Seçimden önceki son yasama yılını da iktidarın baskıcı ve yasakçı tutumu ile devam ettirmesi gibi bir gündem ile açıyoruz. Bugün Meclis'in aslında ilk genel kurulunun kanun tekliflerini görüşme noktasındaki ilk gündemi aynı yasakçı aynı zorba anlayış ile açılıyor. Bugün, resmi adı 'basın kanunu' ile bazı kanunda değişiklik yapılmasına dair kanun teklifi olan yani dezenformasyon yasası olarak bilinen Genel Kurul'da görüşmeye başlayacağız. Milletvekilleri olarak bizler de aylardır bu kanun teklifine tepkilerimizi dile getiriyoruz. İktidar ve ortakları ise tüm tepkilere rağmen bu teklifte ısrarcı ve Meclis'in ilk gündemini yine yasama yılının açılışını, kendilerine ve şimdiye kadar ortaya koydukları uygulamalara yasakçı bir anlayış ile sürdürecekler. Bu nedenle teklifin genel kurula gelmesi ile tartışılmadan kabul edileceği açıktır. Bu bile başlı başına gayri demokratik tutumdur. Bakın, özellikle altını çizerek ifade etmek istiyorum. Meclis, kanunları görüşen kanunları istişare eden farklı görüşleri değerlendiren ve demokrasinin olmazsa olmazı olan uzlaşma kültürü değildir. Uzun zamandır bu vasfını yitirmiştir.

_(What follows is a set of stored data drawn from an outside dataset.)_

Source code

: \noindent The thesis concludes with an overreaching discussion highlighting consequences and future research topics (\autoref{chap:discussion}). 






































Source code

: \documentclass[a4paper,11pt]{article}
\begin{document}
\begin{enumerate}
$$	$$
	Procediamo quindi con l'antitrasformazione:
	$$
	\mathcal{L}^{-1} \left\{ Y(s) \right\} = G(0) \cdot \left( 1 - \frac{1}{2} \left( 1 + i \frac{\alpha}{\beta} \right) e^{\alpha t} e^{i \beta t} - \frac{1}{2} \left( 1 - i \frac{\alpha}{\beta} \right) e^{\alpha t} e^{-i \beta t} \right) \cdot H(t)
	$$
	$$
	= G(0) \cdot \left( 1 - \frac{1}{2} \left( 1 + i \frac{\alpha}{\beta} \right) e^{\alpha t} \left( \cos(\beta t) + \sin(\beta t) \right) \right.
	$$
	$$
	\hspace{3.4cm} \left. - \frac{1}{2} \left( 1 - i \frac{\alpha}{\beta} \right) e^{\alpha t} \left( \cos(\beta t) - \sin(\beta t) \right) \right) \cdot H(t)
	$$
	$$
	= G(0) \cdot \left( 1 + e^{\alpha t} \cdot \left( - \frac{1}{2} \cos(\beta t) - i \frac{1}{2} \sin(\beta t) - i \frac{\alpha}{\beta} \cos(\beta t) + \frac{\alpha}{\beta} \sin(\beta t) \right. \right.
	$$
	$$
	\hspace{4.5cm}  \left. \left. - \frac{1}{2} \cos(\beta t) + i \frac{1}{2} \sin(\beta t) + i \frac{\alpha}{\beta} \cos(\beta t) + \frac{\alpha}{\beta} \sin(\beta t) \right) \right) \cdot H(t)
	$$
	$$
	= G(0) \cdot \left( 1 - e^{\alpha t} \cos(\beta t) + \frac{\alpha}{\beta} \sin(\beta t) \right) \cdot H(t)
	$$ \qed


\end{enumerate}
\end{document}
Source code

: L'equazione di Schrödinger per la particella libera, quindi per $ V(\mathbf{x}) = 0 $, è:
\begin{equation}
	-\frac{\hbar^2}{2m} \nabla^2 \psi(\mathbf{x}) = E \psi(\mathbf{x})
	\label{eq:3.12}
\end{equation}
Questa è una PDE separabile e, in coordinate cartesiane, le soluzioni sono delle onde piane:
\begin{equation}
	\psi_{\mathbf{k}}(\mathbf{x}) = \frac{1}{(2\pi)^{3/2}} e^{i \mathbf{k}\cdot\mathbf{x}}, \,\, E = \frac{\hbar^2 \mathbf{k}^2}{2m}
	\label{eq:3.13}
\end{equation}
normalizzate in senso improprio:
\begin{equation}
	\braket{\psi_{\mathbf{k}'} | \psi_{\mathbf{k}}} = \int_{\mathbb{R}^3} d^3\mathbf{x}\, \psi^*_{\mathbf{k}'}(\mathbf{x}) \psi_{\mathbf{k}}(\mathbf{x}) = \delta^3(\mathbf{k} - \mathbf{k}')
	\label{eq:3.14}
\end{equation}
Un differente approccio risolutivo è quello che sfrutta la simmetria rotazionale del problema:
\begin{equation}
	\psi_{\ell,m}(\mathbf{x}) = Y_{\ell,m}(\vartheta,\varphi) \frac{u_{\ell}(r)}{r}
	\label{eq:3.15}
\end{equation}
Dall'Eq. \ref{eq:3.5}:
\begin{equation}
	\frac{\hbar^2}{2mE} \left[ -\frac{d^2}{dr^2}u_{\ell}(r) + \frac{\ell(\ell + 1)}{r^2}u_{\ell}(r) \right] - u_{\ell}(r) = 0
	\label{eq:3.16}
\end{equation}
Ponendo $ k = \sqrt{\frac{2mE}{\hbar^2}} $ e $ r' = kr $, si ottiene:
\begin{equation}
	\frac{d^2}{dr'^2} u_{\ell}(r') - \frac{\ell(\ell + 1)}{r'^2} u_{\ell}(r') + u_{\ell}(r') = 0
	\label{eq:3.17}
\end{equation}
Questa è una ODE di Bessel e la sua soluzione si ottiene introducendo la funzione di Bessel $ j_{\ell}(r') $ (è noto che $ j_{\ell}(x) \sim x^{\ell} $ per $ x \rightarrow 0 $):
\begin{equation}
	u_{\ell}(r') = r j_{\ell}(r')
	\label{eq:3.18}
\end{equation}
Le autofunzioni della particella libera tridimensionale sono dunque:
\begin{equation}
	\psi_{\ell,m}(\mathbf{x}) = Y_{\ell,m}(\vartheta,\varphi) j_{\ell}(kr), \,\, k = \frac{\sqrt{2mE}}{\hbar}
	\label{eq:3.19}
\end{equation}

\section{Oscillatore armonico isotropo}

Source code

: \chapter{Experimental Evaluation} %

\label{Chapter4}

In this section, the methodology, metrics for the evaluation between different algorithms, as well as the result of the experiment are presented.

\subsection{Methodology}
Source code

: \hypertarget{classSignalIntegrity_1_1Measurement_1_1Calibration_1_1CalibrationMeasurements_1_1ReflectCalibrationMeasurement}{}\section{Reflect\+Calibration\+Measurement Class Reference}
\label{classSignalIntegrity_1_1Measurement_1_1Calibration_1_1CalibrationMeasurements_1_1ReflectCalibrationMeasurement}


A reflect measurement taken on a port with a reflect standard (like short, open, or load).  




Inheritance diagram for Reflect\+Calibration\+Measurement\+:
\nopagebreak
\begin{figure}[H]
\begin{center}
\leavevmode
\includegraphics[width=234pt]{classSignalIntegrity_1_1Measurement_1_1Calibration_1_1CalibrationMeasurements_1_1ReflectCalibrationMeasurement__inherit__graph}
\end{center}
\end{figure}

"20 GÜN İÇERİSİNDE EL KALDIRAN MİLLETVEKİLLERİ DAHİ YÜZDE 90'ININ OKUMADIĞI KANUN TEKLİFLERİ BU MECLİS'TEN GEÇİRİLMEKTEDİR"
Son dönemde Türkiye'deki uygulamalara baktığımız zaman bizde durum ne biliyor musunuz? 20 gün. 20 gün içerisinde el kaldıran milletvekilleri dahi yüzde 90'ının okumadığı kanun teklifleri bu Meclis'ten geçirilmektedir. Maalesef uygulama biçimleri tamamı ile demokrasi dışı bir anlayışının ürünüdür. Zaten esasında bu kanun teklifi anayasaya aykırıdır. Neden anayasaya aykırıdır? Çünkü kanun teklifi belirsiz, muğlak kavramlar ile doludur. Bu belirsizlik tam da iktidar ortaklarının istediği gibi hakimlere bir haber metninin, fikir açıklamasının suç teşkil edip etmediği konusunda adeta mutlak takdir yetkisi tanıyacaktır. İktidarın yoğun baskısı altında olan mahkemeler, herhangi bir haberi yorumu ya da sosyal medya paylaşımını bu kanuna dayanarak suç olarak değerlendirebilecektir Haberi yapan gazeteci yorumu ya da paylaşımı yapan kişiler ise gözünü cezaevinde açacaktır. Önümüzdeki aylarda bunu her birlikte göreceğiz.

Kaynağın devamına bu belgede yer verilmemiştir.